An economic and fiscal impact analysis making the case for a 7.3-million-square-foot, mixed-use waterfront destination on the JFK Causeway — and quantifying what it returns to North Bay Village.
Sunbeam envisioned a new landmark destination for North Bay Village — a mixed-use project of 1,936 luxury apartments, a 300-room upscale hotel, Class A office, and restaurants, entertainment, and retail across three sites on both sides of the John F. Kennedy Causeway, wrapped around a marina, a production studio, civic open space, and a public island walk.
BusinessFlare® was engaged through the Euclid Group to prepare an independent Economic & Fiscal Impact Report supporting the project's Special Area Plan. We assessed the Village's real estate, labor, capital, and consumer markets, then quantified the one-time and recurring benefits and the property-tax revenue the development would return to the Village and other taxing authorities.
The up-to-$1.7 billion project is projected to generate $2.9 billion in one-time economic impact and support 17,384 jobs during construction, then deliver $332 million in recurring annual economic output and 4,190 permanent jobs. At a stabilized taxable value approaching $1 billion, it would add an estimated $5.7 million to the Village's General Fund — roughly a 48% increase — plus about $12 million in one-time permits and fees.

From the development program and market fundamentals to the jobs, output, and tax revenue the project returns to North Bay Village.

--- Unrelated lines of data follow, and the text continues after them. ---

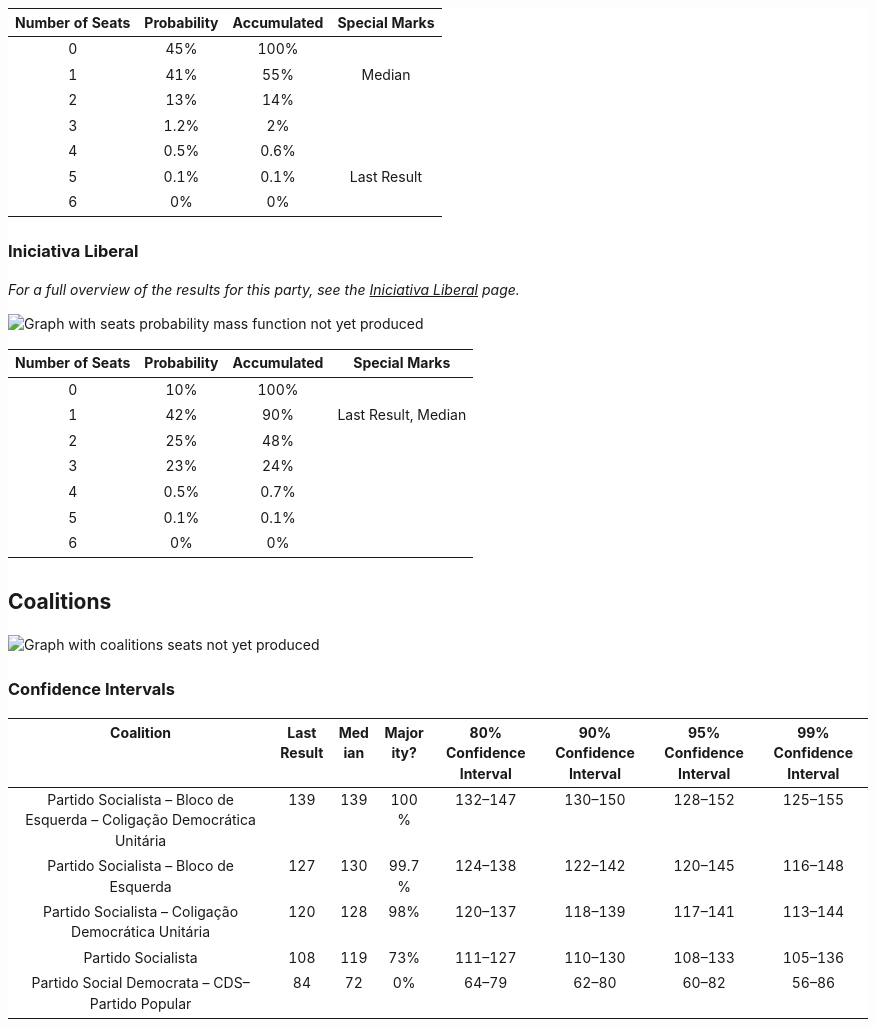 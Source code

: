 | Number of Seats | Probability | Accumulated | Special Marks |
|:---------------:|:-----------:|:-----------:|:-------------:|
| 0 | 45% | 100% |  |
| 1 | 41% | 55% | Median |
| 2 | 13% | 14% |  |
| 3 | 1.2% | 2% |  |
| 4 | 0.5% | 0.6% |  |
| 5 | 0.1% | 0.1% | Last Result |
| 6 | 0% | 0% |  |

### Iniciativa Liberal

*For a full overview of the results for this party, see the [Iniciativa Liberal](party-iniciativaliberal.html) page.*

![Graph with seats probability mass function not yet produced](2020-12-13-Pitagórica-seats-pmf-iniciativaliberal.png "Seats Probability Mass Function")

| Number of Seats | Probability | Accumulated | Special Marks |
|:---------------:|:-----------:|:-----------:|:-------------:|
| 0 | 10% | 100% |  |
| 1 | 42% | 90% | Last Result, Median |
| 2 | 25% | 48% |  |
| 3 | 23% | 24% |  |
| 4 | 0.5% | 0.7% |  |
| 5 | 0.1% | 0.1% |  |
| 6 | 0% | 0% |  |


## Coalitions

![Graph with coalitions seats not yet produced](2020-12-13-Pitagórica-coalitions-seats.png "Coalitions Seats")

### Confidence Intervals

| Coalition | Last Result | Median | Majority? | 80% Confidence Interval | 90% Confidence Interval | 95% Confidence Interval | 99% Confidence Interval |
|:---------:|:-----------:|:------:|:---------:|:-----------------------:|:-----------------------:|:-----------------------:|:-----------------------:|
| Partido Socialista – Bloco de Esquerda – Coligação Democrática Unitária | 139 | 139 | 100% | 132–147 | 130–150 | 128–152 | 125–155 |
| Partido Socialista – Bloco de Esquerda | 127 | 130 | 99.7% | 124–138 | 122–142 | 120–145 | 116–148 |
| Partido Socialista – Coligação Democrática Unitária | 120 | 128 | 98% | 120–137 | 118–139 | 117–141 | 113–144 |
| Partido Socialista | 108 | 119 | 73% | 111–127 | 110–130 | 108–133 | 105–136 |
| Partido Social Democrata – CDS–Partido Popular | 84 | 72 | 0% | 64–79 | 62–80 | 60–82 | 56–86 |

The Special Area Plan program totals roughly 7.3 million gross square feet on a 562,454-SF assemblage, blending residential, hospitality, office, retail, and civic uses with about 5,000 structured parking spaces.
Benchmarked against Miami Beach, Bay Harbor Islands, a 2.5-mile radius, and Miami-Dade, North Bay Village showed tight vacancy, market-leading rents, and sub-5% cap rates signaling strong investor confidence — but almost no room to grow.
Placer.ai foot-traffic and consumer-spending data confirmed that the Village's residential purchasing power is leaking out for lack of local shops and restaurants — demand the project is designed to recapture.
Using the Emsi input-output model, BusinessFlare® quantified employment, earnings, and total output for both the construction phase and stabilized operations, tracing direct spending through indirect and induced ripple effects.
We modeled ad valorem taxes using both a construction-cost and an income approach to valuation, projecting revenue to the Village, School Board, County, and other authorities over a ten-year horizon.
The assessment ties the project's scale directly to the Village's constraints: strong economic fundamentals held back by limited real estate. The added density and height are what allow the project to recapture leaking spending, house workers locally, and materially expand the tax base.